De juridische invulling van de nieuwe structuur ligt op dit ogenblik nog niet helemaal vast, maar de denkpiste die vandaag onderzocht wordt, is die van een stichting van openbaar nut. Deze eengemaakte structuur zou zich toeleggen op de opdrachten die momenteel uitgevoerd worden door de verschillende geledingen van het CIVA.
“Het plan bestaat erin de structuur volledig te laten financieren door het Gewest, zijn opdrachten vast te leggen via een beheersovereenkomst en er tevens Regeringscommissarissen deel van te laten uitmaken. Het project moet kunnen steunen op een juridisch stabiele en gezonde structuur. Wij maken daar momenteel volop werk van”, aldus de Minister-President.

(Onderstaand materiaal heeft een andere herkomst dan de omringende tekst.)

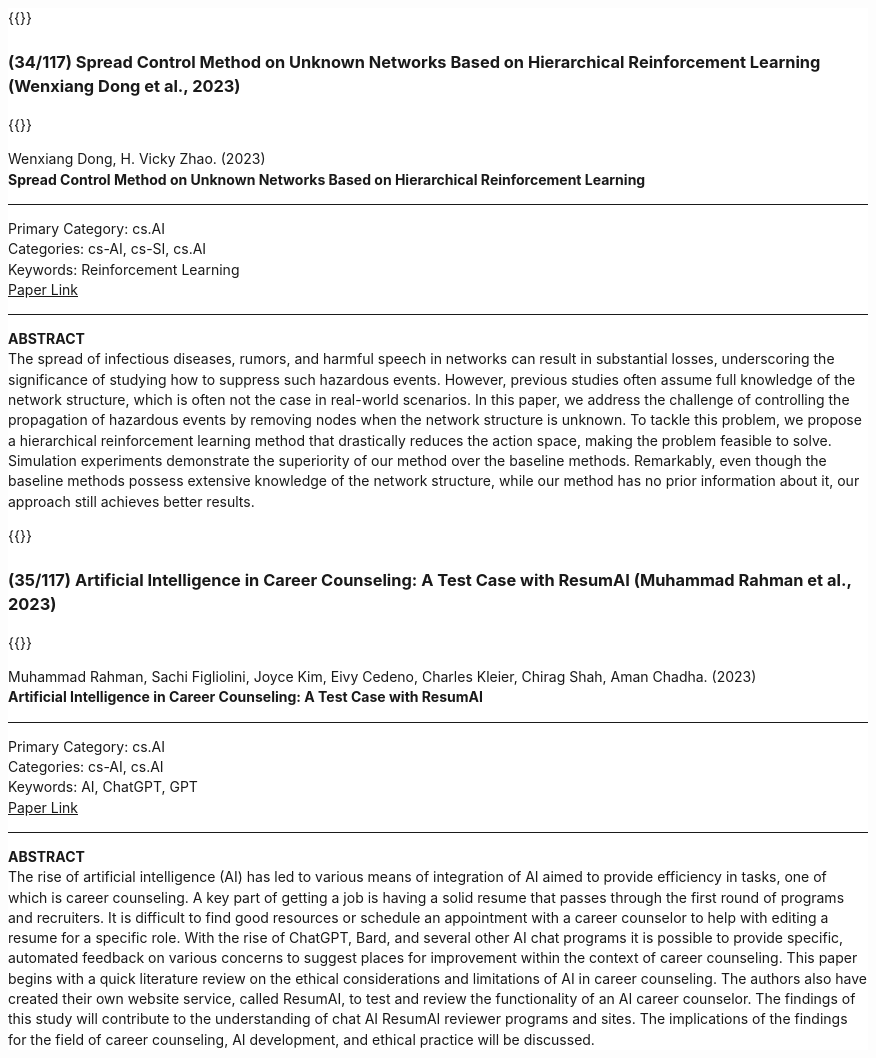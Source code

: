 {{</citation>}}


### (34/117) Spread Control Method on Unknown Networks Based on Hierarchical Reinforcement Learning (Wenxiang Dong et al., 2023)

{{<citation>}}

Wenxiang Dong, H. Vicky Zhao. (2023)  
**Spread Control Method on Unknown Networks Based on Hierarchical Reinforcement Learning**  

---
Primary Category: cs.AI  
Categories: cs-AI, cs-SI, cs.AI  
Keywords: Reinforcement Learning  
[Paper Link](http://arxiv.org/abs/2308.14311v1)  

---


**ABSTRACT**  
The spread of infectious diseases, rumors, and harmful speech in networks can result in substantial losses, underscoring the significance of studying how to suppress such hazardous events. However, previous studies often assume full knowledge of the network structure, which is often not the case in real-world scenarios. In this paper, we address the challenge of controlling the propagation of hazardous events by removing nodes when the network structure is unknown. To tackle this problem, we propose a hierarchical reinforcement learning method that drastically reduces the action space, making the problem feasible to solve. Simulation experiments demonstrate the superiority of our method over the baseline methods. Remarkably, even though the baseline methods possess extensive knowledge of the network structure, while our method has no prior information about it, our approach still achieves better results.

{{</citation>}}


### (35/117) Artificial Intelligence in Career Counseling: A Test Case with ResumAI (Muhammad Rahman et al., 2023)

{{<citation>}}

Muhammad Rahman, Sachi Figliolini, Joyce Kim, Eivy Cedeno, Charles Kleier, Chirag Shah, Aman Chadha. (2023)  
**Artificial Intelligence in Career Counseling: A Test Case with ResumAI**  

---
Primary Category: cs.AI  
Categories: cs-AI, cs.AI  
Keywords: AI, ChatGPT, GPT  
[Paper Link](http://arxiv.org/abs/2308.14301v1)  

---


**ABSTRACT**  
The rise of artificial intelligence (AI) has led to various means of integration of AI aimed to provide efficiency in tasks, one of which is career counseling. A key part of getting a job is having a solid resume that passes through the first round of programs and recruiters. It is difficult to find good resources or schedule an appointment with a career counselor to help with editing a resume for a specific role. With the rise of ChatGPT, Bard, and several other AI chat programs it is possible to provide specific, automated feedback on various concerns to suggest places for improvement within the context of career counseling. This paper begins with a quick literature review on the ethical considerations and limitations of AI in career counseling. The authors also have created their own website service, called ResumAI, to test and review the functionality of an AI career counselor. The findings of this study will contribute to the understanding of chat AI ResumAI reviewer programs and sites. The implications of the findings for the field of career counseling, AI development, and ethical practice will be discussed.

Het CIVA bestaat van oudsher uit vertegenwoordigers van 6 andere privéverenigingen die voornamelijk activiteiten opzetten om de architectuur en het landschap in de kijker te plaatsen. Zij leveren voor het Brussels Gewest zeer waardevolle inspanningen door zowel de Brusselaars als een internationaal publiek kennis te laten maken met het architecturale en landschappelijke erfgoed in de ruime betekenis van het woord.
Daarom heeft het Gewest bij de aankoop van het gebouw een overzicht laten opmaken van de nodige werken, maar ook en vooral nagedacht hoe de uitvoering van de opdrachten en de aanwending van de middelen in het CIVA, zowel door de vzw zelf als door de verenigingen die er deel van uitmaken, gerationaliseerd kan worden.
De oprichting van de nieuwe structuur zal het dus niet enkel mogelijk maken de financiering van het CIVA te regelen, maar ook een rationalisering door te voeren en een wisselwerking tot stand te brengen tussen de opdrachten van het CIVA en die van de andere verenigingen waaruit het is samengesteld.